Stavangerflint(スタヴァンゲルフリント)

Stavangerflint

魚、人、鳥、花などさまざまな種類の絵柄シリーズがあるStavangerflint社。素朴で地味な色使いと、ほっこりとした癒しキャラが特徴的。Figgjo社のものよりも安く入手できるのも嬉しい

Inger Waage, Stavangerflint

Inger WaageデザインによるKon-Tikiシリーズ。ハンドペイントによる大胆な花模様と色使いが特徴的

1946年創業、スタヴァンゲルというノルウェーの土地で1949年に生産を開始しました。1968年にFiggjo社と合併し製造は続けていましたが、1979年には完全に買収され廃業となりました。同時代に生産されていたFiggjo社のかわいい絵柄に比べて、ブラウンやモスグリーンなどの落ち着いたアースカラーをベースとした食器シリーズを多く生産しています。飽きのこない和の色合いのシリーズは長く愛用できるのではないでしょうか。

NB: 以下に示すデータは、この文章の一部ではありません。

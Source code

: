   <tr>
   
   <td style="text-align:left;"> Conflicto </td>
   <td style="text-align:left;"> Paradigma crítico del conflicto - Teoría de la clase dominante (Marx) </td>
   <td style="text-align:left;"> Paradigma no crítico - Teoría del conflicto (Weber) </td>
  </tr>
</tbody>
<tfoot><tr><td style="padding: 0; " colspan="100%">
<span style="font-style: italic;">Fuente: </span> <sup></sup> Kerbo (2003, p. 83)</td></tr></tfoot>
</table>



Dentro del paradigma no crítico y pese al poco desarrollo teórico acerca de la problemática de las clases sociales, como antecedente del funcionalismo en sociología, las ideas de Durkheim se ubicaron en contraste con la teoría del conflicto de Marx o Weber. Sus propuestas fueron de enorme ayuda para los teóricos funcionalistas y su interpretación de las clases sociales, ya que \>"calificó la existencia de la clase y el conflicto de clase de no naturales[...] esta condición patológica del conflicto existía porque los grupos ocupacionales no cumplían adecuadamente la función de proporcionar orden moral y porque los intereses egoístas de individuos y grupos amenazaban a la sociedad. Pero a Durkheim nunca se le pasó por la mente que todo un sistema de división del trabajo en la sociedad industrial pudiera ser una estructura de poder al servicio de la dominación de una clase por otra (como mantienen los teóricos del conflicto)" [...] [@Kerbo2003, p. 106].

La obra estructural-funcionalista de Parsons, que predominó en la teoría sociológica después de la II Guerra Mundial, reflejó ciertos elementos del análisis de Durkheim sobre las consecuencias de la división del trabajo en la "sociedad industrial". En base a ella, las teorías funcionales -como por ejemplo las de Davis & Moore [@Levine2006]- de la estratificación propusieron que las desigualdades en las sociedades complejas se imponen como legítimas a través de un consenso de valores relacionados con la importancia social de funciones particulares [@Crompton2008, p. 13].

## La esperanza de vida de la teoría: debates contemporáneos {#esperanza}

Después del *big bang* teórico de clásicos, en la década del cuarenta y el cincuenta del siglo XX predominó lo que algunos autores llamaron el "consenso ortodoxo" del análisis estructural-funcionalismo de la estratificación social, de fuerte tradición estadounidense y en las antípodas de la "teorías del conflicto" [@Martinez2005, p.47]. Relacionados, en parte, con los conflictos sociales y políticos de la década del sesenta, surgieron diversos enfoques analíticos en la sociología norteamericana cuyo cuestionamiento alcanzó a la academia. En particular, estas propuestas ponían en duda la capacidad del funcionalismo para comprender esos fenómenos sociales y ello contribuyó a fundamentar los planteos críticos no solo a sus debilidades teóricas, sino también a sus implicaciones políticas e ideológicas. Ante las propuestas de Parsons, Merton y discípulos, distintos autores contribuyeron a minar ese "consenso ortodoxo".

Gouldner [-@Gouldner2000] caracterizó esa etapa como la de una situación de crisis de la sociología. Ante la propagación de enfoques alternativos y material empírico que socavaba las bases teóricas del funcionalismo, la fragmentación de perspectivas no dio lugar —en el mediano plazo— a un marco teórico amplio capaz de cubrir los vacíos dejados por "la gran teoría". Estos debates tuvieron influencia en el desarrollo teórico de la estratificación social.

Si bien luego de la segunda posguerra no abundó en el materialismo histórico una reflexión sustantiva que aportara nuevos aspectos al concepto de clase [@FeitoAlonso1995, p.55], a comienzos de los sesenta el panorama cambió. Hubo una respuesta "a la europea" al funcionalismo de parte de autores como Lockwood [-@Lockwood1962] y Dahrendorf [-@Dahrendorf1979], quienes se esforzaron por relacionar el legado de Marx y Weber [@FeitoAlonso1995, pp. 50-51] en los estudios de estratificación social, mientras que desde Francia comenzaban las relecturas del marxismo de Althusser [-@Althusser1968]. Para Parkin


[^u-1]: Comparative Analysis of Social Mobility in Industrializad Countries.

Figgjo社でも活躍したチューリによる愛らしい絵柄も生産されており、Inger Waage(インゲル・ヴォーゲ)というデザイナーのシリーズも知られています。企業とのコラボレーションによるイベントプレートや、その年限定のイヤープレートも、ノルウェーでは安値で入手することができます。

Figgjoに買収された経緯から、食器の裏に両社の刻印がされていることもあります。Stavangerflintの刻印が全くないこともあり、「NORWAY 製造番号」だけが記載されていることもあります。日本ではまだまだ知られていないデザインが多いので、今日本語で情報がヒットしないものでも、あとから話題になるかもしれない宝石の原石が多いメーカーです。

Porsgrund(ポシュグルン)

Porsgrund

Porsgrund社の不思議なキャラクターたち。左はKonrad Galaaenデザインによる置物。右はカロリータという女性の壁掛け&チーズプレートで、ノルウェー語でバターなどのカロリー数が書かれている

Porsgrund イヤープレート

1972年の母の日(左)と父の日(右)のイヤープレート

ノルウェーを代表する陶器の老舗メーカーです。Porsgrundはデパートの食器コーナーから蚤の市まで至るところで出会えますが、「日本人が好きそうな絵柄」と、「一瞬見ただけでは価値がよくわからないけれど、ノルウェー国内で定評がある絵柄」に大きく分かれます。ニッセやトロール人形のような、ちょっと不細工な「きもかわ」キャラのデザインがなぜか多いメーカーです(これはノルウェーらしい文化傾向といえます)。


Porsgrund陶板

Porsgrund社のユニークな陶板は壁の装飾品に

クリスマス、母の日、父の日などのイヤープレートも定評があります。自分や家族の誕生日年のお皿を見つけたら思い出として購入すると良いお土産になるかもしれません。陶器製の壁掛けなどの装飾品もおすすめです。

日本人好みの典型的な北欧デザインよりも、歴史価値あるモノに凝っているというコレクターの方には、Porsgrundは大変調べ甲斐があるメーカーで、国内のアンティーク収集家が最も興味を持つメーカーです。海賊ヴァイキング船を象ったアルコールを入れていた容器など日本では全く知られていないモノがたくさん発掘できます。

Egersund(エーゲルスン)

Egersund

カラフルなひまわりが印象的。カップからお皿まで一式で揃えると、テーブルがさらにパッと明るくなる

Egersund

明るい色合いの花や野菜のデザインがあれば、料理やお茶の時間がきっとさらに楽しくなる

1847年にエーゲルスンという土地で創業、1979年に廃業しました。当初は土器の生産を中心としていましたが、1860年代から本格的に陶器生産を開始。花柄やシンプルな模様のデザインが多く生産されています。Figgjo社などに比べて日本人が好みそうなかわいいデザインに出会える確立は低いですが、その分もし心惹かれるモノに出会えたらぜひ購入しておきたいメーカーです。ノルウェーではEgersund(s) Fayancefabrikとも表記されています。